GlaxoSmithKline ($GSK) has a vision for its respiratory unit that looks not unlike the portfolio approach some diabetes drugmakers have taken, with a range of therapies for different disease stages and different types of patients. And last week, the FDA approval of an add-on treatment for a subset of severe asthma patients brought it one step closer to achieving that vision.

GSK SVP of primary care Deborah Waterhouse

Now, GSK has that treatment--an injectable dubbed Nucala--to treat asthma with eosinophilic inflammation, a condition the company says affects 60% of severe asthma patients. And the new med helps put the company "in a really unique position from a portfolio perspective," Deborah Waterhouse, GSK's SVP of primary care, told FiercePharmaMarketing in a recent interview.

"What's coming together for us is … the concept of the platform--everything in the Ellipta device, the strong portfolio, the proposition that GSK can offer, when you can go from Ventolin on one end to Nucala on the other and everything in between," she said.

That sort of concept has its advantages. If a patient's disease evolves over time and requires moving from one drug to another, doctors don't have to teach the patient anything new; if he or she is moving from ICS Arnuity Ellipta to ICS/LABA combo Breo Ellipta, for example, "it's always the same device with a great molecule inside it," Waterhouse pointed out.

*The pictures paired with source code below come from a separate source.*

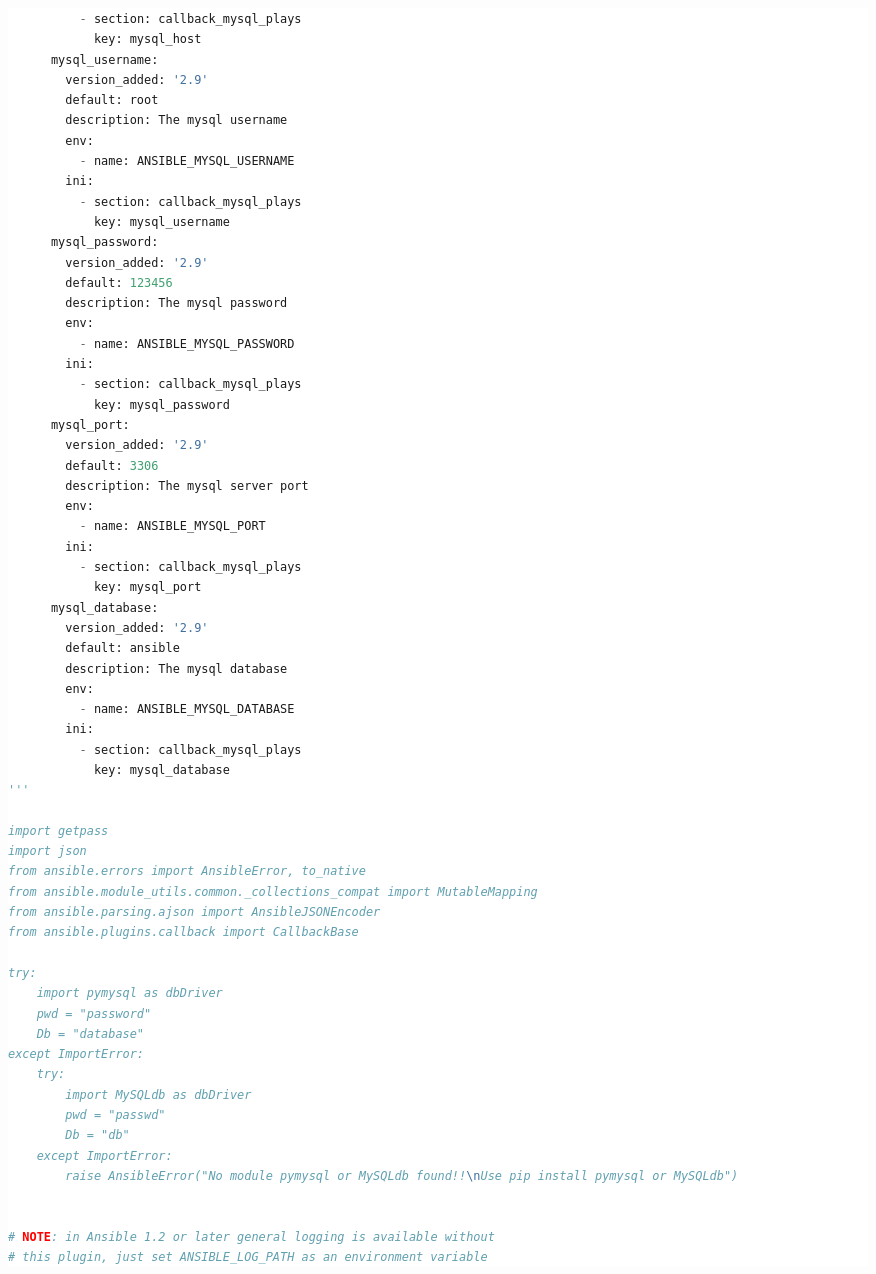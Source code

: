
 ```python
          - section: callback_mysql_plays
            key: mysql_host
      mysql_username:
        version_added: '2.9'
        default: root
        description: The mysql username
        env:
          - name: ANSIBLE_MYSQL_USERNAME
        ini:
          - section: callback_mysql_plays
            key: mysql_username
      mysql_password:
        version_added: '2.9'
        default: 123456
        description: The mysql password
        env:
          - name: ANSIBLE_MYSQL_PASSWORD
        ini:
          - section: callback_mysql_plays
            key: mysql_password
      mysql_port:
        version_added: '2.9'
        default: 3306
        description: The mysql server port
        env:
          - name: ANSIBLE_MYSQL_PORT
        ini:
          - section: callback_mysql_plays
            key: mysql_port
      mysql_database:
        version_added: '2.9'
        default: ansible
        description: The mysql database
        env:
          - name: ANSIBLE_MYSQL_DATABASE
        ini:
          - section: callback_mysql_plays
            key: mysql_database
'''

import getpass
import json
from ansible.errors import AnsibleError, to_native
from ansible.module_utils.common._collections_compat import MutableMapping
from ansible.parsing.ajson import AnsibleJSONEncoder
from ansible.plugins.callback import CallbackBase

try:
    import pymysql as dbDriver
    pwd = "password"
    Db = "database"
except ImportError:
    try:
        import MySQLdb as dbDriver
        pwd = "passwd"
        Db = "db"
    except ImportError:
        raise AnsibleError("No module pymysql or MySQLdb found!!\nUse pip install pymysql or MySQLdb")


# NOTE: in Ansible 1.2 or later general logging is available without
# this plugin, just set ANSIBLE_LOG_PATH as an environment variable
```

And for payers looking to strike deals with drugmakers at a portfolio-wide level, "we're very well placed to take advantage of that," she said.

It's a strategy other drugmakers have already picked up on; both Novo Nordisk ($NVO) and AstraZeneca ($AZN) currently employ it for their diabetes businesses, both of which feature solo meds and combos that doctors and patients can move among in order to find what works.

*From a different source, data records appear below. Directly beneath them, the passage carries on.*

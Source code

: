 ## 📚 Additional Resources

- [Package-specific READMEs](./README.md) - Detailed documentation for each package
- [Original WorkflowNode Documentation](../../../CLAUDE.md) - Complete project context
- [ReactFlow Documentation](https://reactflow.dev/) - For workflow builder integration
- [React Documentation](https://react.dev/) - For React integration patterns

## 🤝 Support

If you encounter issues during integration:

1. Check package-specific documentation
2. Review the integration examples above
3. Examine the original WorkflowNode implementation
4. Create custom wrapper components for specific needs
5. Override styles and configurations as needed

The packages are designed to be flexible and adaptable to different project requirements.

But Glaxo will need more than just that strategy to rebound in respiratory, an area that's been pummeled recently as generic versions of giant Advair take their toll overseas and aggressive discounting with payers bites into the drug's U.S. revenues.

On that front, GSK says, slow starters Breo and Anoro--heralded as potential future blockbusters when they won approval in 2013--are starting to step up. Since June, Breo has increased its share of the ICS/LABA market from 3.3% to 4.7%, while Anoro has moved from 3.7% to 4.9%, according to spokeswoman Karen Hagens. Together, the meds pulled in £41 million in Q3, more than doubling their haul from the same period in 2014.